# ASSIGNMENT
Every line containing the word "如果是虚空所生" must be pulled from the records.

# SOURCE MATERIAL

++++++++

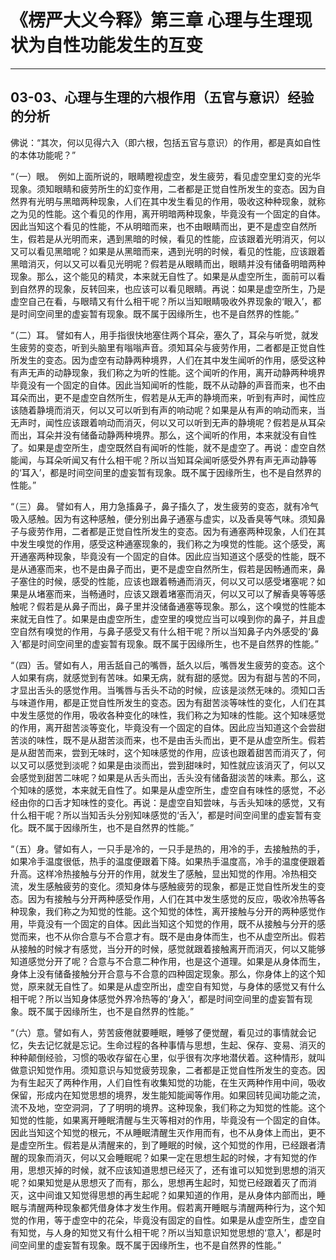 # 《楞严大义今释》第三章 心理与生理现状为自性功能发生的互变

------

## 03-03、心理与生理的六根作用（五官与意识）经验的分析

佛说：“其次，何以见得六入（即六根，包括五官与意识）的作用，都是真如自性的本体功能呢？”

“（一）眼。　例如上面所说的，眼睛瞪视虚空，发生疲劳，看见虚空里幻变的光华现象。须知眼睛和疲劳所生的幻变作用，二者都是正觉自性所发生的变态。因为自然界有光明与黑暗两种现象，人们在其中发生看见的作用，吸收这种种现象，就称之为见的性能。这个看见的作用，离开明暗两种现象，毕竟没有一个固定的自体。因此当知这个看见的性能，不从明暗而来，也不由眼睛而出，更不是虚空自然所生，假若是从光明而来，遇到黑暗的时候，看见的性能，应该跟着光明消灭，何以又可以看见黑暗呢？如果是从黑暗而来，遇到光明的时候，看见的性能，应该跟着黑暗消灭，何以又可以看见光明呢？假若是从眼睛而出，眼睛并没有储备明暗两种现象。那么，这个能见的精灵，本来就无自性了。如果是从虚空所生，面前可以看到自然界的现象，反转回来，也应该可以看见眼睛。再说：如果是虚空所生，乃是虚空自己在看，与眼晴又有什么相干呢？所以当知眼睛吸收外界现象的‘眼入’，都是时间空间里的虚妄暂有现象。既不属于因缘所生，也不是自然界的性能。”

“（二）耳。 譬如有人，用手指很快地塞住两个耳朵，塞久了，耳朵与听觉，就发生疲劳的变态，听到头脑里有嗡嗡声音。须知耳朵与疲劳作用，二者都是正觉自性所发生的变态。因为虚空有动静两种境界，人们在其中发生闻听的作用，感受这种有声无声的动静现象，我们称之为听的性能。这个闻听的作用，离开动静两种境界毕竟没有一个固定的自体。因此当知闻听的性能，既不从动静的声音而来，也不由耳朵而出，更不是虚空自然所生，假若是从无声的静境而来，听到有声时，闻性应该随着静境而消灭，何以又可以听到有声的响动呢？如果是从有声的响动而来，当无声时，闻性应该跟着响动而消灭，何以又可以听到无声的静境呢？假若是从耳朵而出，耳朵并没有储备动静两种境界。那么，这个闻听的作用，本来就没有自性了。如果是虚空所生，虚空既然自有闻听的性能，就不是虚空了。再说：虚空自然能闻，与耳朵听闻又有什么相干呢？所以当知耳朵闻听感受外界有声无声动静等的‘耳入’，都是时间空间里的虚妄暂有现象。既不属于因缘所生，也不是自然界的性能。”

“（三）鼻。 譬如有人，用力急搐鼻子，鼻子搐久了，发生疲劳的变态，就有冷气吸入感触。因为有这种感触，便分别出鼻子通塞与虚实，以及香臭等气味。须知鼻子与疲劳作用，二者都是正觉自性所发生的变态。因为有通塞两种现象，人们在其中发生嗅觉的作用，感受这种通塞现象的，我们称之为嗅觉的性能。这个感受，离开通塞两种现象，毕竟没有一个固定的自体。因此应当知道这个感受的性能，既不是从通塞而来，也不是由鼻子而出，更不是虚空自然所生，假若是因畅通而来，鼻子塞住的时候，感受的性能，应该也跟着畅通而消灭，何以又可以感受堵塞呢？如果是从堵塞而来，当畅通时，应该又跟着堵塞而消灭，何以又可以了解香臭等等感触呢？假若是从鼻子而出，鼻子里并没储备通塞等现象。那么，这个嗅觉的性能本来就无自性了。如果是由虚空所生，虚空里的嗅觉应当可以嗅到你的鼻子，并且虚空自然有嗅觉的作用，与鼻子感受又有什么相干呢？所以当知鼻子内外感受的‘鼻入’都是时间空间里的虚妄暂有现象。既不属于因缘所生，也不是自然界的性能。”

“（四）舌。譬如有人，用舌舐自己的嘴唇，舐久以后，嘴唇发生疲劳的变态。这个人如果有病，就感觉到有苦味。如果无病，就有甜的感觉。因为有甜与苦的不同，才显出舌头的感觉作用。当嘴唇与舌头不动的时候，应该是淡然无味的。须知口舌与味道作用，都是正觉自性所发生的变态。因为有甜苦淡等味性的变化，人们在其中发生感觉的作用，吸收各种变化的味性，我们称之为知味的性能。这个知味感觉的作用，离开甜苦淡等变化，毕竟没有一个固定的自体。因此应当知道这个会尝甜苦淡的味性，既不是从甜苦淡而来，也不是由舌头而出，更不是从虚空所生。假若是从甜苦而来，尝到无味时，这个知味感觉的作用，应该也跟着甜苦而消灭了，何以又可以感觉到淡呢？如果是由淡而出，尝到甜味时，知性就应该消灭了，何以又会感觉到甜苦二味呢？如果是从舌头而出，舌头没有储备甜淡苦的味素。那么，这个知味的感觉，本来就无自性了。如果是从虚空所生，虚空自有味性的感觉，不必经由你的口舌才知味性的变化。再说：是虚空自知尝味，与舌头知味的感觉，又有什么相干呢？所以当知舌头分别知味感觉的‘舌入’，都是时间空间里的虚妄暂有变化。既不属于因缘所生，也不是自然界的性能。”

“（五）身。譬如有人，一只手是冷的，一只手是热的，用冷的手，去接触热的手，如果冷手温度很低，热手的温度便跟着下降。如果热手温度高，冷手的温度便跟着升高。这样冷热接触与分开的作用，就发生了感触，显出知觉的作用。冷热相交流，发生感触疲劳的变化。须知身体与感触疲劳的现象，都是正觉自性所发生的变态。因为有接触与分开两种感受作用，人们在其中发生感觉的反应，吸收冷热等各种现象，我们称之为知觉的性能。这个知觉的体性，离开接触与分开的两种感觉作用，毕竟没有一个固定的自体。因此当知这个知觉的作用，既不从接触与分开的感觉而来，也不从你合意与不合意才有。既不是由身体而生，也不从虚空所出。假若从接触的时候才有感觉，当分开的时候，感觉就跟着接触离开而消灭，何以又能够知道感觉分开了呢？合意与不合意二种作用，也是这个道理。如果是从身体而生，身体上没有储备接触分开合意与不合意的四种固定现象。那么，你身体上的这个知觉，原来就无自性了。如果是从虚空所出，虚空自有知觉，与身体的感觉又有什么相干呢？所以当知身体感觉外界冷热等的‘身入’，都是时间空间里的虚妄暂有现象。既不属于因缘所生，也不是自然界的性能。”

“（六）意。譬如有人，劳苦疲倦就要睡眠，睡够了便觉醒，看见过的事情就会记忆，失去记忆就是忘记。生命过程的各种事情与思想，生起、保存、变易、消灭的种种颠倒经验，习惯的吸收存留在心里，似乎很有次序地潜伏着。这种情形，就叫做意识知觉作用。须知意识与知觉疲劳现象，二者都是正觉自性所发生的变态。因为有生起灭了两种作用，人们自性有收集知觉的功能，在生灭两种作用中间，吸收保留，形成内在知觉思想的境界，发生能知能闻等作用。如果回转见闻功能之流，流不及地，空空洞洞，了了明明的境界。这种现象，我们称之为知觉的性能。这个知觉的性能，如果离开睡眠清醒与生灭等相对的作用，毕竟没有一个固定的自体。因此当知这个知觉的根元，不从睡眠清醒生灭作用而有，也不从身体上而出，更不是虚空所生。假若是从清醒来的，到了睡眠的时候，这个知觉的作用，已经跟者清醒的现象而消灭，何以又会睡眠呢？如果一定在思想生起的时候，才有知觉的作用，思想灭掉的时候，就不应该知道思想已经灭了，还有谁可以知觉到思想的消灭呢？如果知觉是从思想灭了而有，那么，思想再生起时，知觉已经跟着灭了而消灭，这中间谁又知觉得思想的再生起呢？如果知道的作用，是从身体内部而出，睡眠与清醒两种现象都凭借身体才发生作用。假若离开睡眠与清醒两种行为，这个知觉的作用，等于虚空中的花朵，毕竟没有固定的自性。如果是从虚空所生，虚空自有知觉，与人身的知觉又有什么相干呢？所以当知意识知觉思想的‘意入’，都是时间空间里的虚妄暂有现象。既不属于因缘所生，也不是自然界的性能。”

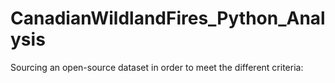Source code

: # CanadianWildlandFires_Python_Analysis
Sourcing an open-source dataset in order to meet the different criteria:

++++++++

# WRITTEN SOLUTION
“（一）眼。　例如上面所说的，眼睛瞪视虚空，发生疲劳，看见虚空里幻变的光华现象。须知眼睛和疲劳所生的幻变作用，二者都是正觉自性所发生的变态。因为自然界有光明与黑暗两种现象，人们在其中发生看见的作用，吸收这种种现象，就称之为见的性能。这个看见的作用，离开明暗两种现象，毕竟没有一个固定的自体。因此当知这个看见的性能，不从明暗而来，也不由眼睛而出，更不是虚空自然所生，假若是从光明而来，遇到黑暗的时候，看见的性能，应该跟着光明消灭，何以又可以看见黑暗呢？如果是从黑暗而来，遇到光明的时候，看见的性能，应该跟着黑暗消灭，何以又可以看见光明呢？假若是从眼睛而出，眼睛并没有储备明暗两种现象。那么，这个能见的精灵，本来就无自性了。如果是从虚空所生，面前可以看到自然界的现象，反转回来，也应该可以看见眼睛。再说：如果是虚空所生，乃是虚空自己在看，与眼晴又有什么相干呢？所以当知眼睛吸收外界现象的‘眼入’，都是时间空间里的虚妄暂有现象。既不属于因缘所生，也不是自然界的性能。”
“（二）耳。 譬如有人，用手指很快地塞住两个耳朵，塞久了，耳朵与听觉，就发生疲劳的变态，听到头脑里有嗡嗡声音。须知耳朵与疲劳作用，二者都是正觉自性所发生的变态。因为虚空有动静两种境界，人们在其中发生闻听的作用，感受这种有声无声的动静现象，我们称之为听的性能。这个闻听的作用，离开动静两种境界毕竟没有一个固定的自体。因此当知闻听的性能，既不从动静的声音而来，也不由耳朵而出，更不是虚空自然所生，假若是从无声的静境而来，听到有声时，闻性应该随着静境而消灭，何以又可以听到有声的响动呢？如果是从有声的响动而来，当无声时，闻性应该跟着响动而消灭，何以又可以听到无声的静境呢？假若是从耳朵而出，耳朵并没有储备动静两种境界。那么，这个闻听的作用，本来就没有自性了。如果是虚空所生，虚空既然自有闻听的性能，就不是虚空了。再说：虚空自然能闻，与耳朵听闻又有什么相干呢？所以当知耳朵闻听感受外界有声无声动静等的‘耳入’，都是时间空间里的虚妄暂有现象。既不属于因缘所生，也不是自然界的性能。”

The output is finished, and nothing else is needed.